**Exercise**
Only an exact repetition is needed: the lines from the start of the listing below through the line that contains "My research is driven", pictures omitted.

**Listed records**
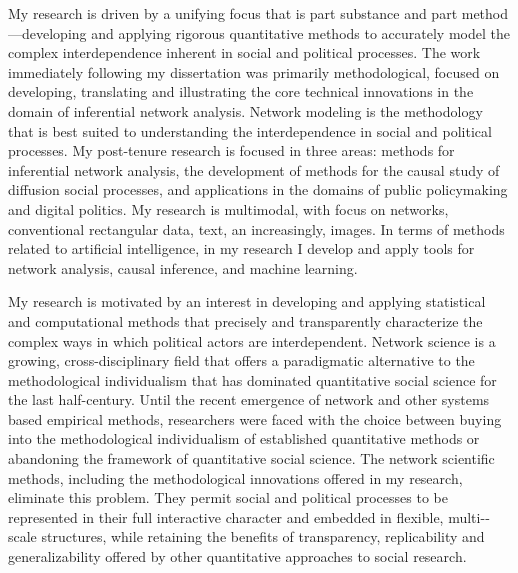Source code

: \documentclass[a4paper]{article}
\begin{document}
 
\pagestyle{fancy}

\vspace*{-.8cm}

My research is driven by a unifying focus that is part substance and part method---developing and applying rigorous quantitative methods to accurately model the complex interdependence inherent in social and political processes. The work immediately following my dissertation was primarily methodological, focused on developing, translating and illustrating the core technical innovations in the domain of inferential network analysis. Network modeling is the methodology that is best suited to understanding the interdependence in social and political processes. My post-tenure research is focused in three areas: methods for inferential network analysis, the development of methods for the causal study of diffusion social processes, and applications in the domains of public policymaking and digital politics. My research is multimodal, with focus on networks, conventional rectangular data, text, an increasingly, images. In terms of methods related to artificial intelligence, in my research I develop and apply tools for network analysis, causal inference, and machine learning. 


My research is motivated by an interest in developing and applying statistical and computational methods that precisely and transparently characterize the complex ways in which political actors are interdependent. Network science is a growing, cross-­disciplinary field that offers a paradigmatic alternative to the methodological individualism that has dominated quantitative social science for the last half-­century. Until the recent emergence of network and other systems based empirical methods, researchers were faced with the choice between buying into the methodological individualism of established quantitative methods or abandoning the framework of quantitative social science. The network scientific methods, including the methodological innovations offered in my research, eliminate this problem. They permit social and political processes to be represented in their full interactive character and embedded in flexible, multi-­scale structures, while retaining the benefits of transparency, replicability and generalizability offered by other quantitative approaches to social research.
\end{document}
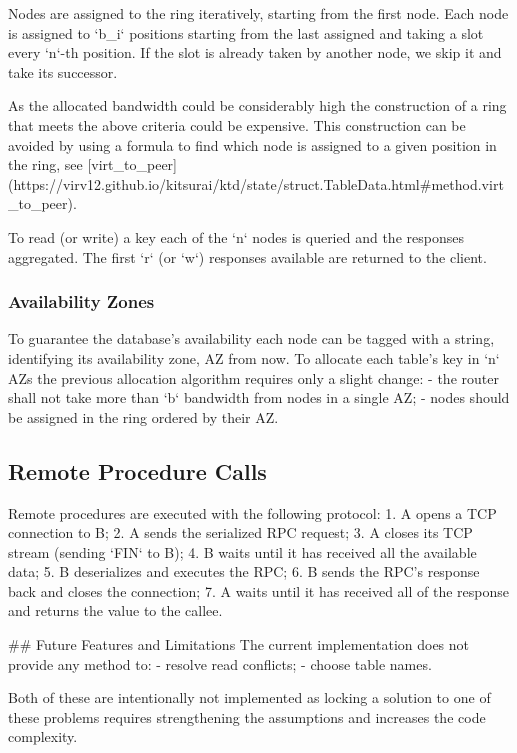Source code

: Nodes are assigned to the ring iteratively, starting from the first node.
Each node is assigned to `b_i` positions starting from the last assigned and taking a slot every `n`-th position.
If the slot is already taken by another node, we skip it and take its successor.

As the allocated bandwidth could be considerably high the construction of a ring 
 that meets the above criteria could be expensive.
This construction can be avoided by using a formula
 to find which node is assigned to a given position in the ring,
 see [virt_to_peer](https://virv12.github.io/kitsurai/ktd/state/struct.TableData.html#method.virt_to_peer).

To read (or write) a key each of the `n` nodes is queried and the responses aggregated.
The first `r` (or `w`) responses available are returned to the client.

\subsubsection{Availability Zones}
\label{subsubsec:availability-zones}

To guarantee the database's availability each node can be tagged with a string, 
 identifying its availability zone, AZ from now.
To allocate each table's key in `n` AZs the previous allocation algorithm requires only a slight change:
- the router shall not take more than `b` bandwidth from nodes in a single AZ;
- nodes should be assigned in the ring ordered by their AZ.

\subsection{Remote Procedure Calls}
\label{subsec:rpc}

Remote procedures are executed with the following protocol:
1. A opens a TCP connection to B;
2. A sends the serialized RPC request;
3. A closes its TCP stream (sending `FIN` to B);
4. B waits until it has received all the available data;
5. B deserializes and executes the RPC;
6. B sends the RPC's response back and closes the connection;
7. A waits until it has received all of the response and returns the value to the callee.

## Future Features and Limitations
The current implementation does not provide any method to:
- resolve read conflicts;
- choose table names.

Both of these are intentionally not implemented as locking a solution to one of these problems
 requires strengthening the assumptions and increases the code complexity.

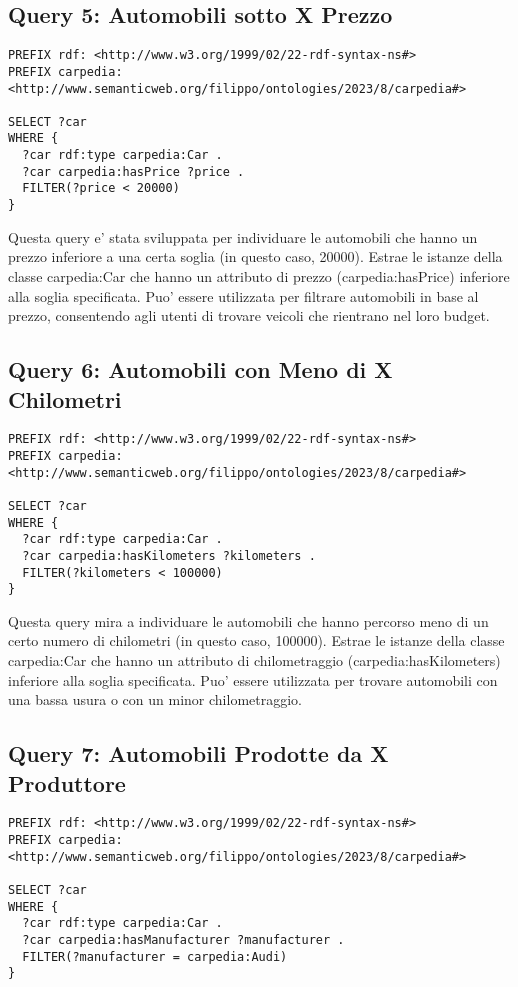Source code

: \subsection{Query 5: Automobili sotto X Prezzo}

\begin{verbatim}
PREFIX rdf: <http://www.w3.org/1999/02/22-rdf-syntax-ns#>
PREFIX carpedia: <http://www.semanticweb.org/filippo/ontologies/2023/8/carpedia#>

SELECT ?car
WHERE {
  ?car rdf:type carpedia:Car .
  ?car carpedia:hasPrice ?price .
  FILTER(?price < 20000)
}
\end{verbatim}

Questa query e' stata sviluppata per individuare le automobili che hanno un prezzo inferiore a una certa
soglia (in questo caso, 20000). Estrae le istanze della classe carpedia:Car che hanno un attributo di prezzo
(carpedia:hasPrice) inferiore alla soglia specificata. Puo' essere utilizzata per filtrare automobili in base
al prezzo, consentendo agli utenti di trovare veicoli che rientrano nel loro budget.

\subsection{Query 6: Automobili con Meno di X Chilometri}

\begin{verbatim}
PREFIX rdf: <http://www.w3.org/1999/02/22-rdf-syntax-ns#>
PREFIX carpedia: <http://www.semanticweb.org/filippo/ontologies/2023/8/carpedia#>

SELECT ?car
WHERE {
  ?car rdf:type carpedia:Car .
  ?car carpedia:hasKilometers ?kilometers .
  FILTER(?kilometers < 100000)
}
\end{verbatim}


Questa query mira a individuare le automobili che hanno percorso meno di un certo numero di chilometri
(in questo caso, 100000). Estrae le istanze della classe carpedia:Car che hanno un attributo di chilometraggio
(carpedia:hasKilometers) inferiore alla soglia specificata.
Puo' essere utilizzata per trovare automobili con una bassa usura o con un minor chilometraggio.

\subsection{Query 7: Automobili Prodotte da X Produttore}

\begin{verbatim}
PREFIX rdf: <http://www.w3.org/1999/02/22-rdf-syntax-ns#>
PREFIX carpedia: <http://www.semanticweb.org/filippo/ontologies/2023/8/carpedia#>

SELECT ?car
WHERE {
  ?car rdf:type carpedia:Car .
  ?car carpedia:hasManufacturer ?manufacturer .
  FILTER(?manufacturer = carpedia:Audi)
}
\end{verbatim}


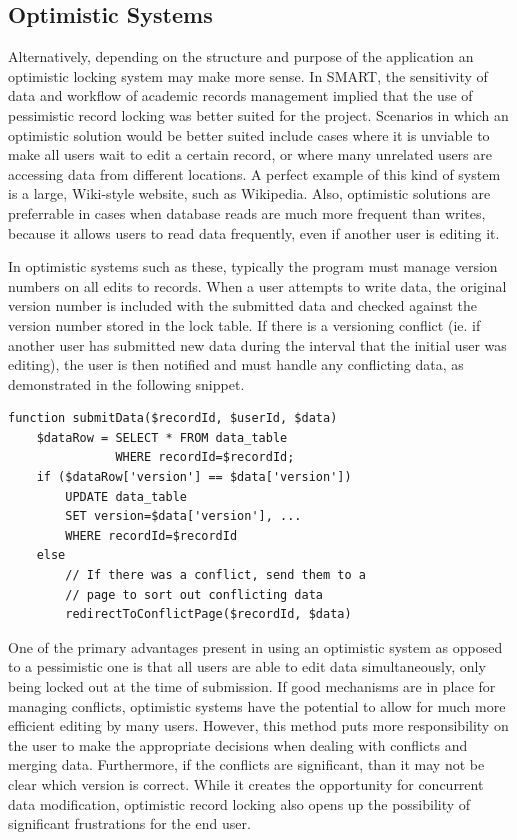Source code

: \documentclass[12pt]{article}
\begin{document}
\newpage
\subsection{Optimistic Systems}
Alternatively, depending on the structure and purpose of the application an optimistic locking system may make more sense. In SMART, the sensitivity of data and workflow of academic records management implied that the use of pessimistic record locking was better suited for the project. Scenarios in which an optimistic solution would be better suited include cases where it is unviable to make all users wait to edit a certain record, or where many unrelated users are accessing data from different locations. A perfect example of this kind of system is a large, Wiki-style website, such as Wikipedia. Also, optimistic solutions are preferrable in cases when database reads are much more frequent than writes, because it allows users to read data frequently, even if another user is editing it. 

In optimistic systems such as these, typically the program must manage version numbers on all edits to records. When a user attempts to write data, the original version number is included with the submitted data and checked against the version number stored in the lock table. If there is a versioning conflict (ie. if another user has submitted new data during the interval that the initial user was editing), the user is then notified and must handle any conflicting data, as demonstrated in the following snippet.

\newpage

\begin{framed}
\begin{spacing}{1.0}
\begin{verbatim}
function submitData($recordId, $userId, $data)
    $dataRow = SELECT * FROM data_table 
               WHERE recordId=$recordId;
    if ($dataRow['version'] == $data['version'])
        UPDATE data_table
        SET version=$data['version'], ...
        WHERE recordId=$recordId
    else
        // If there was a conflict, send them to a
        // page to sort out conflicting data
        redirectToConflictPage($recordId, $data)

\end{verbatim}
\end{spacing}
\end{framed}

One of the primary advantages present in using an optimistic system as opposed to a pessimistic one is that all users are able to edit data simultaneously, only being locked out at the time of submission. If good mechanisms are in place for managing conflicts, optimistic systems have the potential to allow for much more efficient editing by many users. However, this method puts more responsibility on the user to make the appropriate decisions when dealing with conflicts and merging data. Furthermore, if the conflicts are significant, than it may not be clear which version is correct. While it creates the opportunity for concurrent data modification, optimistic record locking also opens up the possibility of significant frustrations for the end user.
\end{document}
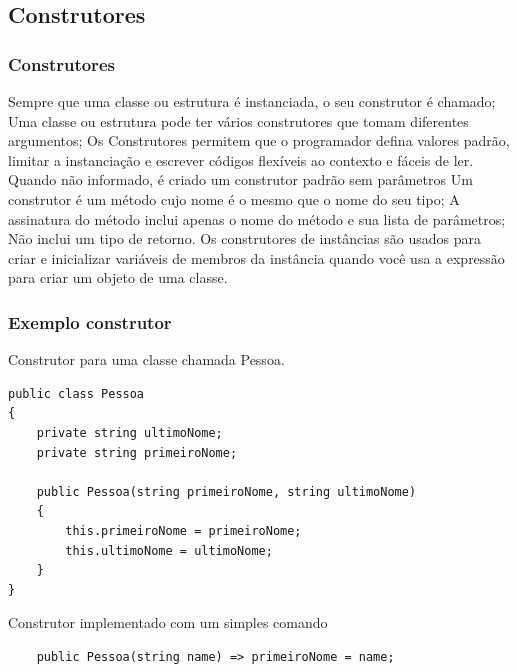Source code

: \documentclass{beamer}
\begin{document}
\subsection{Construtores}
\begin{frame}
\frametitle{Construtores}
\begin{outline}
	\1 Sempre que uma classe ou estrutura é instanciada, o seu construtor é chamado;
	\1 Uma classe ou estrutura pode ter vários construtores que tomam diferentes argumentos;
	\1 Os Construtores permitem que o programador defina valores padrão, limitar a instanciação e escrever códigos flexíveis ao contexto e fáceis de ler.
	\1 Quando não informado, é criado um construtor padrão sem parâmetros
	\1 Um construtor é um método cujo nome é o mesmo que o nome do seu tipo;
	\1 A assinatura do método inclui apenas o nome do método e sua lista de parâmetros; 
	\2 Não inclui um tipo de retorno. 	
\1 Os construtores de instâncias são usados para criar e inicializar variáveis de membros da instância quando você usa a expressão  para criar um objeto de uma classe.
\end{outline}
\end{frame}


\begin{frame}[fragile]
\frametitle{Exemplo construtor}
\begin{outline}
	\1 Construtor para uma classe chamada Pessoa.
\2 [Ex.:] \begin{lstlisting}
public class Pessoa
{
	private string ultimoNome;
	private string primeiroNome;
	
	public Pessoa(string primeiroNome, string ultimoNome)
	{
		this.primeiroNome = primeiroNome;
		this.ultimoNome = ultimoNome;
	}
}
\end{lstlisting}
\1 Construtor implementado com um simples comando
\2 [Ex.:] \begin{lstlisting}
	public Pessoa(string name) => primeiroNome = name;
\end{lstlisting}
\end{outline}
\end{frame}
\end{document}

**Result of the task**
Source code

: \documentclass[a4paper]{article}
\begin{document}
 
\pagestyle{fancy}

\vspace*{-.8cm}

My research is driven by a unifying focus that is part substance and part method---developing and applying rigorous quantitative methods to accurately model the complex interdependence inherent in social and political processes. The work immediately following my dissertation was primarily methodological, focused on developing, translating and illustrating the core technical innovations in the domain of inferential network analysis. Network modeling is the methodology that is best suited to understanding the interdependence in social and political processes. My post-tenure research is focused in three areas: methods for inferential network analysis, the development of methods for the causal study of diffusion social processes, and applications in the domains of public policymaking and digital politics. My research is multimodal, with focus on networks, conventional rectangular data, text, an increasingly, images. In terms of methods related to artificial intelligence, in my research I develop and apply tools for network analysis, causal inference, and machine learning. 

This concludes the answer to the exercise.